▸ **Aim of the task**: If a line in the entries below holds the string "default", copy it.

▸ **Excerpted data**:
------------------------------------------------------------------------
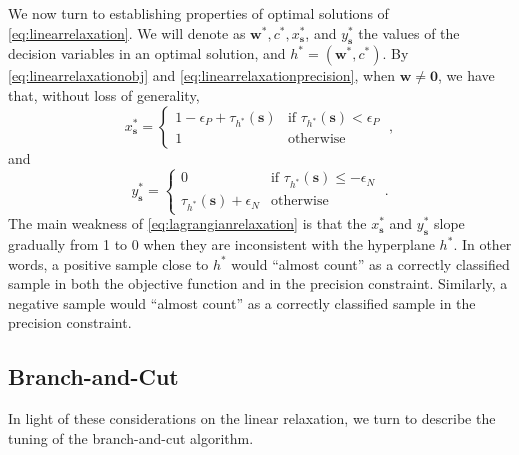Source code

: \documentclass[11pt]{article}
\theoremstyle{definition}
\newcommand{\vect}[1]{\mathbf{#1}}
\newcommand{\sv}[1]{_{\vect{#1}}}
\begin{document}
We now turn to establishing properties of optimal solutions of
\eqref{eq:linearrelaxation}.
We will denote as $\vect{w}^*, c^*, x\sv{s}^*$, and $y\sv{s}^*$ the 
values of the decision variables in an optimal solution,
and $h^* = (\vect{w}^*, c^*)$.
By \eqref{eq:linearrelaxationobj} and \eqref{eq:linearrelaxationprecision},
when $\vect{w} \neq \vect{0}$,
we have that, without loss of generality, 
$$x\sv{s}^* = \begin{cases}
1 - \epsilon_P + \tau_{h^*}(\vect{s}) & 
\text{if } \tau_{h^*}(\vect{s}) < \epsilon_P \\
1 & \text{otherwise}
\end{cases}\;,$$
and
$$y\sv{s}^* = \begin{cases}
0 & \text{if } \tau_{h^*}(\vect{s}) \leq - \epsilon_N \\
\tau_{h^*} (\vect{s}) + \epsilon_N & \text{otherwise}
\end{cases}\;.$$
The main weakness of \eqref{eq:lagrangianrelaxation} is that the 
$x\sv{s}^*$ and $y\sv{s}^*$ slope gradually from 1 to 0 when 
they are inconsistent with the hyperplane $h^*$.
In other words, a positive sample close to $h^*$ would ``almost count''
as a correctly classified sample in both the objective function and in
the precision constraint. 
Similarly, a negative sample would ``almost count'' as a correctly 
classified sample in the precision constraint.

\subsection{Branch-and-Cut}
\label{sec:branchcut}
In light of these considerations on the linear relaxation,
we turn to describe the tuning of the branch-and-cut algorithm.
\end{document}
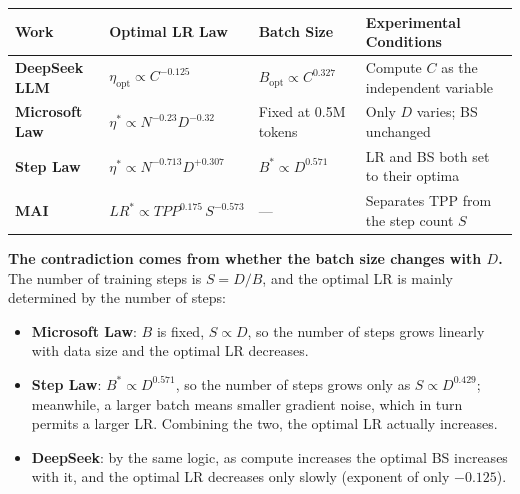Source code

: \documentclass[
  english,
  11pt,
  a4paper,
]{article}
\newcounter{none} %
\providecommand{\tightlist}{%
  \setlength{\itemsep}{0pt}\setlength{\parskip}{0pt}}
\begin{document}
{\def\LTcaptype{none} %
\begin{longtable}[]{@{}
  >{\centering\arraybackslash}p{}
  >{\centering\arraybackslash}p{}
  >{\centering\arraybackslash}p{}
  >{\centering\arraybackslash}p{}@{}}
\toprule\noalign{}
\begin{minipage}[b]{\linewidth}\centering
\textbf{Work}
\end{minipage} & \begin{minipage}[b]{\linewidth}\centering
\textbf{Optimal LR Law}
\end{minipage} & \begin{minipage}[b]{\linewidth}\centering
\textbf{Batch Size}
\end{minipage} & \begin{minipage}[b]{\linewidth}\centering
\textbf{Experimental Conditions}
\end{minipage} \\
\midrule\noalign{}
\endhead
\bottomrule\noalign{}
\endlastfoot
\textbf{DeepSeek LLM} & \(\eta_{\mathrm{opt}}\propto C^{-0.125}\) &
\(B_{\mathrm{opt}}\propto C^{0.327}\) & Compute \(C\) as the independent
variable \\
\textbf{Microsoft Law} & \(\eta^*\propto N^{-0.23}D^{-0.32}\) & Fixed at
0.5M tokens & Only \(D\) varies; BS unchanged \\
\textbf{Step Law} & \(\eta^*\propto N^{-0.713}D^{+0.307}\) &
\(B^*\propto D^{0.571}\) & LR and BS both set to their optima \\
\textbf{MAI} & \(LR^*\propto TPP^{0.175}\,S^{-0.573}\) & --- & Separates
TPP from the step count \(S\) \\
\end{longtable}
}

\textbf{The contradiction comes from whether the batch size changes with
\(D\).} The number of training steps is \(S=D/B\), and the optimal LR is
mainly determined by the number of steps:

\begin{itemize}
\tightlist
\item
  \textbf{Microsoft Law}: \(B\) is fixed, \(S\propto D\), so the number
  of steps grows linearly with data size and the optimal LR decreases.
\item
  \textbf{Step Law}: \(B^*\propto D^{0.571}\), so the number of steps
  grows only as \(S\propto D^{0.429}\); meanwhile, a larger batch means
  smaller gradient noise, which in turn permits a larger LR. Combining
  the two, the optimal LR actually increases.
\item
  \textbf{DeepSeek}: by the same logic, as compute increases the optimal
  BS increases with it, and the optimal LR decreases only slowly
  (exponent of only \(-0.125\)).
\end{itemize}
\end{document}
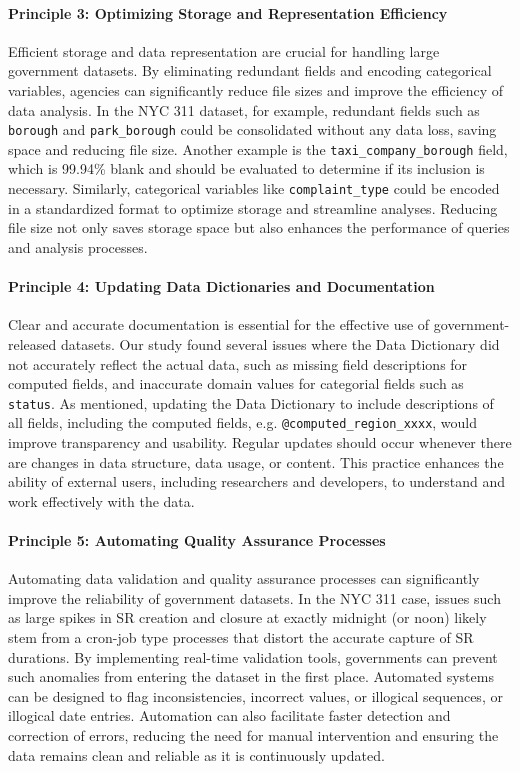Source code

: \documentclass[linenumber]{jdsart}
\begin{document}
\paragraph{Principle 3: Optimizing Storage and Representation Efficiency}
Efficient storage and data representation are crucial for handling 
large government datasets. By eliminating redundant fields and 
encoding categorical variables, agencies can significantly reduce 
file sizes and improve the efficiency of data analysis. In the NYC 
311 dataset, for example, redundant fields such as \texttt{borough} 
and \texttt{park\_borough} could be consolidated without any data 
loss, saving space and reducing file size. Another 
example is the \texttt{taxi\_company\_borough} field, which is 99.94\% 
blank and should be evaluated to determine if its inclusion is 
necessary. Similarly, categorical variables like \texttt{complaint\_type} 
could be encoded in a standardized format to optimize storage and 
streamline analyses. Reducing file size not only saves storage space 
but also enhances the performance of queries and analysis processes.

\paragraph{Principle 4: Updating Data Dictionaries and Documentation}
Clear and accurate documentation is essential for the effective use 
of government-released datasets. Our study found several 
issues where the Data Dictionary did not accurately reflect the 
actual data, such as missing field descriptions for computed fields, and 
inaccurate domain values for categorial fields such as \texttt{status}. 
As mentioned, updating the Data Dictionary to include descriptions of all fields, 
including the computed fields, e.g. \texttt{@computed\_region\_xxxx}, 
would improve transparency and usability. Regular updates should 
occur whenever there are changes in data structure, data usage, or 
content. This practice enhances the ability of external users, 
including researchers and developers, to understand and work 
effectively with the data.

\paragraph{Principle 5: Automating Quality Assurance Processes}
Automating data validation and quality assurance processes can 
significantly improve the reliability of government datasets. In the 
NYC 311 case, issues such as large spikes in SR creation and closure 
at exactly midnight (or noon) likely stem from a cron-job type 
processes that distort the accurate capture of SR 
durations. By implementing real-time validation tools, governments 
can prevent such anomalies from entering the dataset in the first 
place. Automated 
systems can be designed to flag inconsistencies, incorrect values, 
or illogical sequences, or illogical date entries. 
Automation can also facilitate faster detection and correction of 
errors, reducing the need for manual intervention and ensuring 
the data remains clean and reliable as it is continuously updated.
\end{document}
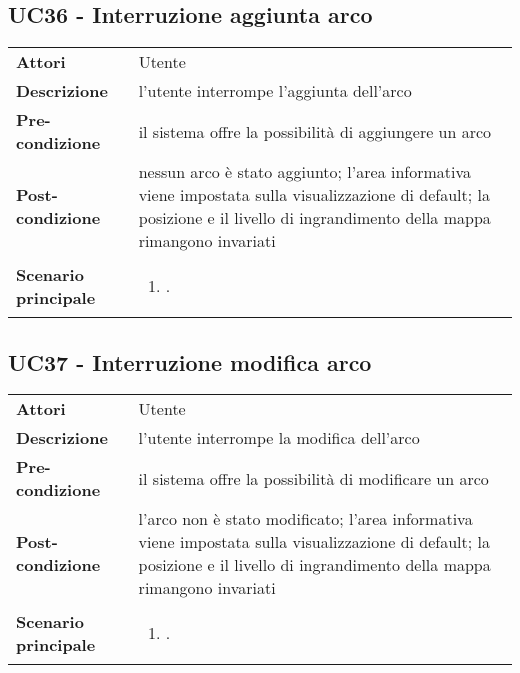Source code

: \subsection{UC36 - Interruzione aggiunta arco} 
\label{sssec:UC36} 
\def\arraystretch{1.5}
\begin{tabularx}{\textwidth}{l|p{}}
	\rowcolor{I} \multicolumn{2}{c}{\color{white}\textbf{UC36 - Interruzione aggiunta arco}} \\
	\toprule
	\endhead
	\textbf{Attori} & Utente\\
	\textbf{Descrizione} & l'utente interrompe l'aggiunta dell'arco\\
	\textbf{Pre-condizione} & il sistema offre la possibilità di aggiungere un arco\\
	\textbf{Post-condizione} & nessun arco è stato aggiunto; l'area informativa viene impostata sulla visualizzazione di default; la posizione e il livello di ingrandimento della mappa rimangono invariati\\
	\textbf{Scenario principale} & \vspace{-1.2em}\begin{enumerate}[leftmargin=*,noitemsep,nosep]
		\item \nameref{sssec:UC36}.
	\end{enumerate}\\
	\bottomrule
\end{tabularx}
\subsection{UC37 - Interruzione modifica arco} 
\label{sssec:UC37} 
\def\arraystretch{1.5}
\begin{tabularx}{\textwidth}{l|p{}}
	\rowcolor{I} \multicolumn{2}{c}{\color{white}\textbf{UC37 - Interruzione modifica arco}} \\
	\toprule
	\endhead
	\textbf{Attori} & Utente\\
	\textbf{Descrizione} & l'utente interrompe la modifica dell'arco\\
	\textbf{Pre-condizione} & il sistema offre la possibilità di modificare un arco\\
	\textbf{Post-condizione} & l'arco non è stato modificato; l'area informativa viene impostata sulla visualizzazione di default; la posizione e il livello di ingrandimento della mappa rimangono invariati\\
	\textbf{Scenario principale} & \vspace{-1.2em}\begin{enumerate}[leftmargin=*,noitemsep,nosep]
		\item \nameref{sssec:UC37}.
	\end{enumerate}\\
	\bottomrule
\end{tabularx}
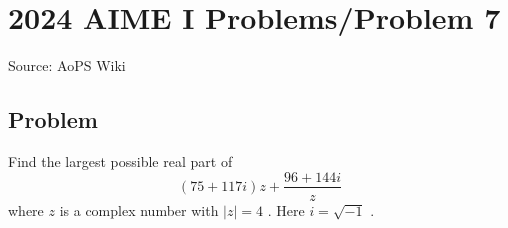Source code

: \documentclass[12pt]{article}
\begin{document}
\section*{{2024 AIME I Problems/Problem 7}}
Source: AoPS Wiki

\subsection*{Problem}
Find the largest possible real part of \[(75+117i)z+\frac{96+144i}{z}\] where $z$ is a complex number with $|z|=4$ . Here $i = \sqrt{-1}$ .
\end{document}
------------------------------------------------------------------------
▸ **Expected answer**:
	\textbf{Post-condizione} & nessun arco è stato aggiunto; l'area informativa viene impostata sulla visualizzazione di default; la posizione e il livello di ingrandimento della mappa rimangono invariati\\
	\textbf{Post-condizione} & l'arco non è stato modificato; l'area informativa viene impostata sulla visualizzazione di default; la posizione e il livello di ingrandimento della mappa rimangono invariati\\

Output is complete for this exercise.